Since financial planning involves a variety of topics like investments, insurance, taxes, and retirements, it is not uncommon for people to encounter fallacies or misconceptions about planning. Here is information related to five of the most common misconceptions to aid in smarter financial decisions.

  1. Electing to take early Social Security benefits while working

While some think they are getting ahead by electing early benefits, it is almost always better to avoid early social security withdrawals. Should you draw benefits early and keep working, your benefit amount can be reduced. This reduction takes place each year until you reach full retirement age (typically age 66 or 67). In 2017, benefits will reduce $1 for every $2 of earned income above $16,920. This is a substantial loss of benefits that could be avoided with proper planning.

  1. Taking Qualified Retirement Withdrawals before age 59 ½

Typically, this should be the last place you pull money from before age 59 1/2. Early withdrawal of qualified retirement money before 59 ½ causes a 10 percent early withdrawal penalty in addition to triggering ordinary income tax. Should you decide to retire early and want to start taking penalty free withdrawals before age 59 1/2, one should explore using IRS rule 72t. Under this rule, a person age 55 can elect to start taking retirement account withdrawals, avoid the 10 percent penalty, and satisfy required minimum distributions mandated by the government over one’s lifetime.

  1. Taxes will be lower in the future

While this may be true for some, it will likely not be true for most. Currently, taxes are historically low when compared to our nation’s growing debt. As taxes rise, consumers can expect all tax brackets to be affected. Over time, expect more tax deductions to be disallowed. With less tax-deductible expenses (i.e. mortgage interest, children, etc.) during later years in consumers’ lives, one should plan on being in a higher tax bracket to play it safe.
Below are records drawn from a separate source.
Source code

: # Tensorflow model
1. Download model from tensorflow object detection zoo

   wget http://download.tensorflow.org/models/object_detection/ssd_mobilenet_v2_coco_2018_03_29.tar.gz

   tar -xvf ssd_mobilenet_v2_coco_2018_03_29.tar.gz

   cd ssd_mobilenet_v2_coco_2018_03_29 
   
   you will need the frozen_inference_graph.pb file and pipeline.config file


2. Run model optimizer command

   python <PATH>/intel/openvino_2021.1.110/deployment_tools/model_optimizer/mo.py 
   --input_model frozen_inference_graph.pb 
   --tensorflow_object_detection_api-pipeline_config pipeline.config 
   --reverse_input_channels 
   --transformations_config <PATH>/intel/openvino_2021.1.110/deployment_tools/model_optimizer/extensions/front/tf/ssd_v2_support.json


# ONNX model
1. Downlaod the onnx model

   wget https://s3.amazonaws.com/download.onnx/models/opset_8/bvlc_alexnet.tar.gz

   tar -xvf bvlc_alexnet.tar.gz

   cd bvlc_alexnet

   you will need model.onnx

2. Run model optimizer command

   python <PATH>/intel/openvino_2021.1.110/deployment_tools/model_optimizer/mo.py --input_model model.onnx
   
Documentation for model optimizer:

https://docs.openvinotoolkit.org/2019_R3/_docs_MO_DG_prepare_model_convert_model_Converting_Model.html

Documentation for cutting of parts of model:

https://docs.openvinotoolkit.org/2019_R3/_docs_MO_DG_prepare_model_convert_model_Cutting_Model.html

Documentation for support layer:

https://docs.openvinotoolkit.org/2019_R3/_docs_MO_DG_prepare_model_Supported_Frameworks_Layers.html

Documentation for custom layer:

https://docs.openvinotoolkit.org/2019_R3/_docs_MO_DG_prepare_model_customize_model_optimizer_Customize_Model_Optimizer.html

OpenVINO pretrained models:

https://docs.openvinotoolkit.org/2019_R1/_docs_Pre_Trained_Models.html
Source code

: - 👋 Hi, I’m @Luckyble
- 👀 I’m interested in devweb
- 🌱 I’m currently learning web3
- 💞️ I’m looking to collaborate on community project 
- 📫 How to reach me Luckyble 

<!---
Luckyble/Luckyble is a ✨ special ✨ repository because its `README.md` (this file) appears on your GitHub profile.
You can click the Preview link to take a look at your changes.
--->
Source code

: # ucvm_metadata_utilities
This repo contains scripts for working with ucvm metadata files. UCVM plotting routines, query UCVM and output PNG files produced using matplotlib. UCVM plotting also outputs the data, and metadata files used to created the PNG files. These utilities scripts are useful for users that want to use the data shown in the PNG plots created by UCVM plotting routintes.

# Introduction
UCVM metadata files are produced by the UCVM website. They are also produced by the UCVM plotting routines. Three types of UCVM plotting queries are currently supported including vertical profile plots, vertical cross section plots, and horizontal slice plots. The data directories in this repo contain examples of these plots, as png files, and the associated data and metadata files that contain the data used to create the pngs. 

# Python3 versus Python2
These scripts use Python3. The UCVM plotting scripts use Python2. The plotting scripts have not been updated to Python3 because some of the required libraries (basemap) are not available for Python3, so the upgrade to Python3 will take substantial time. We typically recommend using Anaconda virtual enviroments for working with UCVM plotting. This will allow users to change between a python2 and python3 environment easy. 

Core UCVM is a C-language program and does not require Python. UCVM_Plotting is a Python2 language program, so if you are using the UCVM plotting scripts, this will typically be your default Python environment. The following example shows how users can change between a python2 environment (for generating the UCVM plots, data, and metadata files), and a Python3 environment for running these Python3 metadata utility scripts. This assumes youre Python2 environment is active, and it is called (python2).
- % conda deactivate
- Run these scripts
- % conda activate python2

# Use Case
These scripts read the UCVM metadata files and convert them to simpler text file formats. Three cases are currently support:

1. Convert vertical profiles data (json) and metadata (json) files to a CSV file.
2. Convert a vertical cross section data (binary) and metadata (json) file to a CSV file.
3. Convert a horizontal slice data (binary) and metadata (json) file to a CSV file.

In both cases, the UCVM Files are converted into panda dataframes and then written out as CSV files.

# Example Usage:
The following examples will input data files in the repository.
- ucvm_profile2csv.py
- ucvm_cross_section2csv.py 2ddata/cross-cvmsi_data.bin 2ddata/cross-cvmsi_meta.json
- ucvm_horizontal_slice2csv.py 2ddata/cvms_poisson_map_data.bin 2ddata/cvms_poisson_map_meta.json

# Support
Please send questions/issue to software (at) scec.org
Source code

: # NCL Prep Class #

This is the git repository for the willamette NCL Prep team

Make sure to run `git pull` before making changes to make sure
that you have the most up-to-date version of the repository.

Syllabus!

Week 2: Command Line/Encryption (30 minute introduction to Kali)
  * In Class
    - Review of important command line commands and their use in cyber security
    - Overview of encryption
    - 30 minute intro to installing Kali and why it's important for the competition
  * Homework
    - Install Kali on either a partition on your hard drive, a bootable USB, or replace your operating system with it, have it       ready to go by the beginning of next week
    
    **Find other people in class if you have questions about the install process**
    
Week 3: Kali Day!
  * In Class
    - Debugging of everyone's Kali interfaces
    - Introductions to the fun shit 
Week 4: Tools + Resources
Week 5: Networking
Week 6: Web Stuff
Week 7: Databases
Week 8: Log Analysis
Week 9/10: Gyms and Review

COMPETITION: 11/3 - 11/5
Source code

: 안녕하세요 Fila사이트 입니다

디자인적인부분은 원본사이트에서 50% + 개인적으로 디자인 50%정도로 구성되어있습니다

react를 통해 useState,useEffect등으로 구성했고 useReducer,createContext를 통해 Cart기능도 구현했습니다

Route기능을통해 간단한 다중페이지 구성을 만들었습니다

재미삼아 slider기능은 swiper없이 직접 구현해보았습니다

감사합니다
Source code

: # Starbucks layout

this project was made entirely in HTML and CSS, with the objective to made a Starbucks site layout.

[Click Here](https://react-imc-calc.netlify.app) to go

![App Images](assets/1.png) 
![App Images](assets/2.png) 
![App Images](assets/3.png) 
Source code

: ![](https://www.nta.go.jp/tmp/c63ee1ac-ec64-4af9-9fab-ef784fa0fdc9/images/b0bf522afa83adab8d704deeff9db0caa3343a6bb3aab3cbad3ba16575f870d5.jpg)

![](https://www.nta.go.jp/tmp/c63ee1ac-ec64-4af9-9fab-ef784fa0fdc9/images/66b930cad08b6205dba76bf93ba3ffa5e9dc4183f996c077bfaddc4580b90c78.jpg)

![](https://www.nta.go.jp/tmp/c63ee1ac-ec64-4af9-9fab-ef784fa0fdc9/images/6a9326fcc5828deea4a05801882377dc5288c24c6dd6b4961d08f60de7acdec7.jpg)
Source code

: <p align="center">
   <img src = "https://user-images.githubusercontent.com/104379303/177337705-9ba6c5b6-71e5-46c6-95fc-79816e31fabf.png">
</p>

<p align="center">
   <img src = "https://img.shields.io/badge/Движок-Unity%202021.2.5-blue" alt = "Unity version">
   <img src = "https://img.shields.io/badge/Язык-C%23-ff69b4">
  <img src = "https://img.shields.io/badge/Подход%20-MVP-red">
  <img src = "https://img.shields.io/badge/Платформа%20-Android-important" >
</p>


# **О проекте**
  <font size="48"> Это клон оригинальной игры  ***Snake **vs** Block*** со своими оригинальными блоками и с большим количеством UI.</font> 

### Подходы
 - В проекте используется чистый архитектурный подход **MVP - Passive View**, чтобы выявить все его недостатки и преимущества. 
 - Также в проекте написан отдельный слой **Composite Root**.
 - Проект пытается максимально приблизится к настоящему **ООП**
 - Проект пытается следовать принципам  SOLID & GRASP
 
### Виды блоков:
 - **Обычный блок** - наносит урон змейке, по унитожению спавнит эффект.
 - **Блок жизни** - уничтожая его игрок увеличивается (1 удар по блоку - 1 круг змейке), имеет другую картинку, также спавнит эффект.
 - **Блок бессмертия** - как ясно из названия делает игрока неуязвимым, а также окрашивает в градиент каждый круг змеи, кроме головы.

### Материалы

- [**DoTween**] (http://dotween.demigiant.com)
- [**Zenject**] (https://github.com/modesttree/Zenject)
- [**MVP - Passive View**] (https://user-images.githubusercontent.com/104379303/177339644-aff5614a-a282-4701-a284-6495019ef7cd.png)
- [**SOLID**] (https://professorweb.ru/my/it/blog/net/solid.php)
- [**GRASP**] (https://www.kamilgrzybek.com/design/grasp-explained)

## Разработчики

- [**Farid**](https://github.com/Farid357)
Distribution strategies from taxable and non-taxable retirement income sources are often critical tools for stretching retirement dollars and reducing taxes.

  1. Maximizing Retirement Dollars with “Risk-Free” Investments

Risk Free Investments simply don’t exist. Whether you’re using vehicles that protect you from market losses or not, there is always some sort of risk associated with financial planning. Protected growth strategies are popular ways to protect accumulated wealth and fight costs of inflation. If investments aren’t keeping up with inflation, one’s ability to purchase goods and maintain their current lifestyle in retirement will dwindle.

  1. Long Term Care Coverage Subsidized by the Government

Many consumers perceive they do not need to plan for medical expenses later in life because the government Medicare or other subsidies will care for them. While subsidies are available given certain financial circumstances, one should be clear on the differences in program coverage and qualifications. Medicare helps cover acute care and hospitalization for people age 65 and older. Medicare does not cover long term care and has only limited coverage for rehabilitation. While government Medicaid does have some long-term care benefits, it covers only financially distraught retirees with little to no assets. Most will need to plan for this future need on their own and evaluate policies to help alleviate stress from medical costs.